• **WHAT YOU NEED TO DO**
Set every line of the data down again exactly, and keep the pictures out.

-- RECORDS FOR PROCESSING follows --

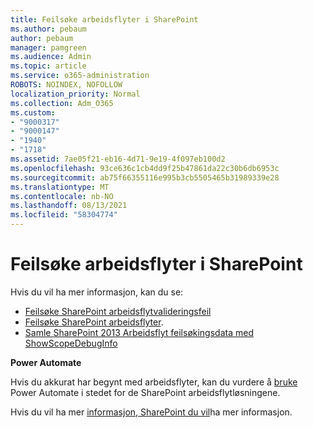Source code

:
```yaml
---
title: Feilsøke arbeidsflyter i SharePoint
ms.author: pebaum
author: pebaum
manager: pamgreen
ms.audience: Admin
ms.topic: article
ms.service: o365-administration
ROBOTS: NOINDEX, NOFOLLOW
localization_priority: Normal
ms.collection: Adm_O365
ms.custom:
- "9000317"
- "9000147"
- "1940"
- "1718"
ms.assetid: 7ae05f21-eb16-4d71-9e19-4f097eb100d2
ms.openlocfilehash: 93ce636c1cb4dd9f25b47861da22c30b6db6953c
ms.sourcegitcommit: ab75f66355116e995b3cb5505465b31989339e28
ms.translationtype: MT
ms.contentlocale: nb-NO
ms.lasthandoff: 08/13/2021
ms.locfileid: "58304774"
---
```

# <a name="troubleshoot-workflows-in-sharepoint"></a>Feilsøke arbeidsflyter i SharePoint

Hvis du vil ha mer informasjon, kan du se:

- [Feilsøke SharePoint arbeidsflytvalideringsfeil](https://docs.microsoft.com/sharepoint/dev/general-development/troubleshooting-sharepoint-server-workflow-validation-errors-in-visio)
- [Feilsøke SharePoint arbeidsflyter](https://docs.microsoft.com/sharepoint/dev/general-development/debugging-sharepoint-server-workflows).
- [Samle SharePoint 2013 Arbeidsflyt feilsøkingsdata med ShowScopeDebugInfo](https://docs.microsoft.com/sharepoint/troubleshoot/workflows/gather-workflow-data)

**Power Automate**

Hvis du akkurat har begynt med arbeidsflyter, kan du vurdere å [bruke](https://docs.microsoft.com/power-automate/modern-approvals) Power Automate i stedet for de SharePoint arbeidsflytløsningene.

Hvis du vil ha mer [informasjon, SharePoint du vil](https://docs.microsoft.com/alchemyinsights/sharepoint-workflows-retiring)ha mer informasjon.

-- RECORDS FOR PROCESSING concluded --

• **RESPONSE AREA**
Source code

:
```yaml
---
title: Feilsøke arbeidsflyter i SharePoint
ms.author: pebaum
author: pebaum
manager: pamgreen
ms.audience: Admin
ms.topic: article
ms.service: o365-administration
ROBOTS: NOINDEX, NOFOLLOW
localization_priority: Normal
ms.collection: Adm_O365
ms.custom:
- "9000317"
- "9000147"
- "1940"
- "1718"
ms.assetid: 7ae05f21-eb16-4d71-9e19-4f097eb100d2
ms.openlocfilehash: 93ce636c1cb4dd9f25b47861da22c30b6db6953c
ms.sourcegitcommit: ab75f66355116e995b3cb5505465b31989339e28
ms.translationtype: MT
ms.contentlocale: nb-NO
ms.lasthandoff: 08/13/2021
ms.locfileid: "58304774"
---
```

# <a name="troubleshoot-workflows-in-sharepoint"></a>Feilsøke arbeidsflyter i SharePoint

Hvis du vil ha mer informasjon, kan du se:

- [Feilsøke SharePoint arbeidsflytvalideringsfeil](https://docs.microsoft.com/sharepoint/dev/general-development/troubleshooting-sharepoint-server-workflow-validation-errors-in-visio)
- [Feilsøke SharePoint arbeidsflyter](https://docs.microsoft.com/sharepoint/dev/general-development/debugging-sharepoint-server-workflows).
- [Samle SharePoint 2013 Arbeidsflyt feilsøkingsdata med ShowScopeDebugInfo](https://docs.microsoft.com/sharepoint/troubleshoot/workflows/gather-workflow-data)

**Power Automate**

Hvis du akkurat har begynt med arbeidsflyter, kan du vurdere å [bruke](https://docs.microsoft.com/power-automate/modern-approvals) Power Automate i stedet for de SharePoint arbeidsflytløsningene.

Hvis du vil ha mer [informasjon, SharePoint du vil](https://docs.microsoft.com/alchemyinsights/sharepoint-workflows-retiring)ha mer informasjon.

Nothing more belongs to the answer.